古稀を過ぎた老人が、これまでに綴った拙い文章の数々です。お読み捨てください。

ヒトはなぜ戦争をするのか

 ヒトはなぜ「戦争」をするのか。答は簡単である。ヒトは「戦争をする」ように生まれついた動物だからである。人間の歴史をふりかえればわかるように,ヒトは,いつの時代でも,どこの地域でも,数限りない「戦争」を繰り返してきた。
 「戦争」とは,人間同士の殺し合いのことだが,その前にヒトは「雑食動物」として,周囲の動植物を平然と殺している。「殺す」という行為を日常的に繰り返さなければ,人間は自分の命を守ることができない。それが,「人間の運命」なのである。「殺す」という行為は正当化され,たとえ相手が人間であっても殺してよい場合があるという論理が構築される。
   ヒトが「戦争」をするのは,直接,相手を「食べる」ためではない。しかし,自分の食物を確保するためなら,自分の命を守るためなら相手を殺してもよいという「正当防衛」「緊急避難」の理論が法律的にも許容されている。
しかし,ヒトは「戦争」をしたくない。なぜだろうか。それは「ヒトを殺したくない」という豊かな感性と,殺し合うことは野蛮であり,決して人間生活の役には立たないと考える高度な知性を持っているからである。
 したがって,大切なことは,豊かな感性と高度な知性を持っているにもかかわらず,ヒトはなぜ「戦争」をするのか,という命題について考えることだと思う。そのためには,ヒトはこれまでどのように「戦争」を行ってきたか,という行動の分析が必要である。ヒトは「戦争」を行うために,「軍隊」という暴力集団を組織し,能率的に相手を殺傷できるよう軍事訓練を重ねる。さらに,殺し合いに使うために有効な破壊兵器の開発・製造に努める。これらの行動は,「分業」で行われることを見落としてはいけないと思う。
 「軍隊」は,どのように「戦争」を展開するか,作戦を考える参謀・司令本部と,その計画・命令を実行に移す前線の実戦部隊に大別される。
 つまり,「戦争」はひとくちに「殺し合い」だといっても,実際に殺戮の地獄図を見るのは,最前線の「無名戦士」に過ぎないのである。第二次世界大戦末期,沖縄近海で日本の特攻機と戦った元アメリカ海軍中尉・ウイリアム・バーンハウスは,「年輪を重ねるにしたがい,私には幾つかにことが明確になってきた。

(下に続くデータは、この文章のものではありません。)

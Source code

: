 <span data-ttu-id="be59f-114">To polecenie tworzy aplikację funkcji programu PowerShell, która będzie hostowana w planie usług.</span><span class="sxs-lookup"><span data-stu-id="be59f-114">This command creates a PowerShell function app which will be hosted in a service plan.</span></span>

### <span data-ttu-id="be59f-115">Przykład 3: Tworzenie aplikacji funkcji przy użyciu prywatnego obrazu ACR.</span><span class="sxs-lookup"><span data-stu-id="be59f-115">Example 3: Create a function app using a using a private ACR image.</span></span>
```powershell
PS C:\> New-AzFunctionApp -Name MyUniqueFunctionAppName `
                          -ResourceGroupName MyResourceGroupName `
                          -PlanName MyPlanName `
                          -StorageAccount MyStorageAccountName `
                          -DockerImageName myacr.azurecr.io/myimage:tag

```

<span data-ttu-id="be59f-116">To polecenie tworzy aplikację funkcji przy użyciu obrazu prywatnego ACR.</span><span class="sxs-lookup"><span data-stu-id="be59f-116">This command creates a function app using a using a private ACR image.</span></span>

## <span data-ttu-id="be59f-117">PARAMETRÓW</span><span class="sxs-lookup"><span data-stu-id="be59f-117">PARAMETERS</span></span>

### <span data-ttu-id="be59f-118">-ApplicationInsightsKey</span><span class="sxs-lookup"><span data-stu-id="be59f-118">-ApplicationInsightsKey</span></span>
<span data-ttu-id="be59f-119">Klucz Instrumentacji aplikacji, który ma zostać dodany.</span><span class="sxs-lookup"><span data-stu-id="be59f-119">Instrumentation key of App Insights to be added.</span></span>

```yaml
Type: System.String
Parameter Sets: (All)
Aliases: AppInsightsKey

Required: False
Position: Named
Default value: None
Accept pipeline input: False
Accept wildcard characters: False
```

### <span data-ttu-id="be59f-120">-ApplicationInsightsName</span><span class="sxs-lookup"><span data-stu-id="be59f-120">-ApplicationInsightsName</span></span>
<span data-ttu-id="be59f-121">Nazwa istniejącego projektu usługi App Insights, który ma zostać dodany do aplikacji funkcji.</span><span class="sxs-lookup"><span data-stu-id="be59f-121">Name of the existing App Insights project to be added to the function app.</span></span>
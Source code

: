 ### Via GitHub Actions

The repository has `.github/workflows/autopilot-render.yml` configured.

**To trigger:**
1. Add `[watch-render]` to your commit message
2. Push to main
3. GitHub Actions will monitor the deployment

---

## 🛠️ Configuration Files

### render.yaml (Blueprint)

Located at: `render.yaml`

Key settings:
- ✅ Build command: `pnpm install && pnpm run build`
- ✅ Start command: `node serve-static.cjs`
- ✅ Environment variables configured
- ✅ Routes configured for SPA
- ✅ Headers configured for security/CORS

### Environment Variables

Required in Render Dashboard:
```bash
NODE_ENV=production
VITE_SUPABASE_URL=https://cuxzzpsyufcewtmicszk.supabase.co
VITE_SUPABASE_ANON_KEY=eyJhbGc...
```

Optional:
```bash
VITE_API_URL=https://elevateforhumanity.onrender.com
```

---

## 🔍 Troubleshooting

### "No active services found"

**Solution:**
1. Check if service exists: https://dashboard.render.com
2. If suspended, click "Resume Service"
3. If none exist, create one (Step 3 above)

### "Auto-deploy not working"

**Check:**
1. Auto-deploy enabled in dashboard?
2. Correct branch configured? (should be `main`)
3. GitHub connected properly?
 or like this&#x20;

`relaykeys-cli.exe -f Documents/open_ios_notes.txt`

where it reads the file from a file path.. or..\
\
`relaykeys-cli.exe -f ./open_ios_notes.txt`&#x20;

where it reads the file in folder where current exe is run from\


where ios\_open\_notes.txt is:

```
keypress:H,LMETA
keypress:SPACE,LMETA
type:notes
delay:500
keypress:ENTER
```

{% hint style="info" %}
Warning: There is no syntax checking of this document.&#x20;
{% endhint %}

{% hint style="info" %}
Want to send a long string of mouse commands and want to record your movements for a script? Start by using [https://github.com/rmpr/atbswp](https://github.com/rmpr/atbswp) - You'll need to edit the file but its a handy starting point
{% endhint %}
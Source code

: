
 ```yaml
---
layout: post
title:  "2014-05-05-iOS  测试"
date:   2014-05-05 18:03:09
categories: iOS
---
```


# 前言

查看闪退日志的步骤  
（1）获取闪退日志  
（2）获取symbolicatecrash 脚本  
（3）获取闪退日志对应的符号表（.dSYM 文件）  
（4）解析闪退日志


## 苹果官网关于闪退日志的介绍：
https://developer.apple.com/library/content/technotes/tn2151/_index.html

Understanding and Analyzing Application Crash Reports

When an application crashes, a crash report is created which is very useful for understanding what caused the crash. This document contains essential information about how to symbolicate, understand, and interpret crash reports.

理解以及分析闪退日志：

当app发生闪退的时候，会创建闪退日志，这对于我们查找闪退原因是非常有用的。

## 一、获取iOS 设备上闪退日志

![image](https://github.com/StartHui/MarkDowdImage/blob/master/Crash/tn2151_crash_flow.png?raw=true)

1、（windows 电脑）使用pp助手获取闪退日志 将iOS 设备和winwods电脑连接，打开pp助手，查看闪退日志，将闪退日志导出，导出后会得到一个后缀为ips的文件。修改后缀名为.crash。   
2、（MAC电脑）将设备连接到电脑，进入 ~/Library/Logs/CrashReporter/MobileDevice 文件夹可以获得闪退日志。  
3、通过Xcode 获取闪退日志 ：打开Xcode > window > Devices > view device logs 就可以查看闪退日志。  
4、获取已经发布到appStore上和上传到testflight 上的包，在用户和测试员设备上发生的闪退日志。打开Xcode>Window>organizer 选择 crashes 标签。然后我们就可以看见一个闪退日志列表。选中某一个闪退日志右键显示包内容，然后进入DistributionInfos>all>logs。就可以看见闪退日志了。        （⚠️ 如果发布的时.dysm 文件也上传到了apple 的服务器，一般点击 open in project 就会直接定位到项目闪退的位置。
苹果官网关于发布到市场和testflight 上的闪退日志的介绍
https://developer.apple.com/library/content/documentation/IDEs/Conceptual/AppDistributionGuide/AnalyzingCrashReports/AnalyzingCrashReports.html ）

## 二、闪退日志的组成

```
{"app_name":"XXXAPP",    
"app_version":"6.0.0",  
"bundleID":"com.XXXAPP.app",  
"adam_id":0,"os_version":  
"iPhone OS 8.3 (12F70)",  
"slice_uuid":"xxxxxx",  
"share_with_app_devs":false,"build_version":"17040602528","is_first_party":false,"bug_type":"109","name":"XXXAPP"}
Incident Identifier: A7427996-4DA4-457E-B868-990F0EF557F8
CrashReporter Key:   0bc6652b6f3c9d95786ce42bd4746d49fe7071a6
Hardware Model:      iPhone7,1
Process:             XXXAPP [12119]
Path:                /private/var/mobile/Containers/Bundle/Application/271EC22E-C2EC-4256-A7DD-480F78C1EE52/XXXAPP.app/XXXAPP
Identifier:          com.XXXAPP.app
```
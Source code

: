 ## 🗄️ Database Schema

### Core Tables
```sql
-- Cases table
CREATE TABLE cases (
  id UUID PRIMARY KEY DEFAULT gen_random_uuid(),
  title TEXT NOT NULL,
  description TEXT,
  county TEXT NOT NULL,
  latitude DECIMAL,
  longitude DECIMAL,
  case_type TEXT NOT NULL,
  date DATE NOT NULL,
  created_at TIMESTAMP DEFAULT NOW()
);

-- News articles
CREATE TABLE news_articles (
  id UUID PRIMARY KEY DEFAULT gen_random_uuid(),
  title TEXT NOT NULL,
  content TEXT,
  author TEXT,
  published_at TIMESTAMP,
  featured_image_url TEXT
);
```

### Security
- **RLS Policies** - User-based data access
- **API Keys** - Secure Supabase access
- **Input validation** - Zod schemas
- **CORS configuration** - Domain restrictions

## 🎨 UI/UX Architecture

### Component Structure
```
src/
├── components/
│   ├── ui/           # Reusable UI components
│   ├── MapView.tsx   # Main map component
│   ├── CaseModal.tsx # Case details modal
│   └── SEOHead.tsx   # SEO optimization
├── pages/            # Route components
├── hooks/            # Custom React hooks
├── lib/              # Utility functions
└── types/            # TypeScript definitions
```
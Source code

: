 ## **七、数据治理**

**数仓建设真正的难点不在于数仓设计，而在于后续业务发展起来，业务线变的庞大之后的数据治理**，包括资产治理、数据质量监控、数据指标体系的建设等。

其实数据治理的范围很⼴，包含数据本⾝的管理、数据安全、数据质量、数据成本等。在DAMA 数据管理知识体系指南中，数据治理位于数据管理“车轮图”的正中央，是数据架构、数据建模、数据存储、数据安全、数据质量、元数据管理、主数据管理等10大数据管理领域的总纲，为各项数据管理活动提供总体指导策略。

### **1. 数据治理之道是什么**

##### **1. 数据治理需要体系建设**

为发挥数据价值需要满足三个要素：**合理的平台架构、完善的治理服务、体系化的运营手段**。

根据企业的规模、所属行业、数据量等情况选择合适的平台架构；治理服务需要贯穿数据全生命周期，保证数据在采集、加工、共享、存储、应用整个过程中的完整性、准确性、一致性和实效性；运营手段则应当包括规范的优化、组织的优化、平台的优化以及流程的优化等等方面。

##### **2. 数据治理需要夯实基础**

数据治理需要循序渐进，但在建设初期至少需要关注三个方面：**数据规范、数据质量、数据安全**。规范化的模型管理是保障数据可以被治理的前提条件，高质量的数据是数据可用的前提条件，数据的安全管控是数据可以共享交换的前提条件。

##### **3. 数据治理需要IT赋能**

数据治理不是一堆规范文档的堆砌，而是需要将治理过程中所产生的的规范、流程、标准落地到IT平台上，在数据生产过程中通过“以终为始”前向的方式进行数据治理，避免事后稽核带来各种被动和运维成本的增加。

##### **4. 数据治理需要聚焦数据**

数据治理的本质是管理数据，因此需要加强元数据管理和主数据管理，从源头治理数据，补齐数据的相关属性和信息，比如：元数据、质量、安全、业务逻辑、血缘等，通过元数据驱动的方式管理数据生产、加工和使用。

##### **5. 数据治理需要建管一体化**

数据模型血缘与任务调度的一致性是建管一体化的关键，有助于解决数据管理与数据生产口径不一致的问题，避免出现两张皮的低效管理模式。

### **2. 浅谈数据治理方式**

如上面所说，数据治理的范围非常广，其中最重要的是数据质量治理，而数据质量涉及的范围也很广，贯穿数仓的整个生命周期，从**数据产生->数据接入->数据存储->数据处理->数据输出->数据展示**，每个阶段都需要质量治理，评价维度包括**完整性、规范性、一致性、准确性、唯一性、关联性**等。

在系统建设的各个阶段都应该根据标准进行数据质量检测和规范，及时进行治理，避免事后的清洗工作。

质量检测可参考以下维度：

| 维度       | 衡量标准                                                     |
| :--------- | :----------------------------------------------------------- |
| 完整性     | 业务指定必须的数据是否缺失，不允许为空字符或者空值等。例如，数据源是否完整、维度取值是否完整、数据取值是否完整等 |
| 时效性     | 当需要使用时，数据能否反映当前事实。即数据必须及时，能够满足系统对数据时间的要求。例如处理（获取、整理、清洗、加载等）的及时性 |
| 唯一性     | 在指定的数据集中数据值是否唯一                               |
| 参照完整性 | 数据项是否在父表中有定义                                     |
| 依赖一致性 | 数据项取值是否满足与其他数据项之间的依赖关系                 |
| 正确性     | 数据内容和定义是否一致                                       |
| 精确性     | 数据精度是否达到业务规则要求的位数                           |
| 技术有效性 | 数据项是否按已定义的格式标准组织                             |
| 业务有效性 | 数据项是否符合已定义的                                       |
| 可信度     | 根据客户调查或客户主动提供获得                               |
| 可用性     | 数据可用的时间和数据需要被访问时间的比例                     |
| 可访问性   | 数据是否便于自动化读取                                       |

一つは,戦争は年老いた軍人が行うという事,二つ目は,その戦争で死ぬのは若者であるという事,そして,三つ目は,最初の一と二は不変であるという事である。」(「我 敵艦ニ突入ス」・扶桑社・2002)と述べた。私たちは,この無名戦士が年輪を重ねて看破した「戦争」の真実から目をそむけてはいけないと思う。そして,イラク戦争は「まだ終わっていない」。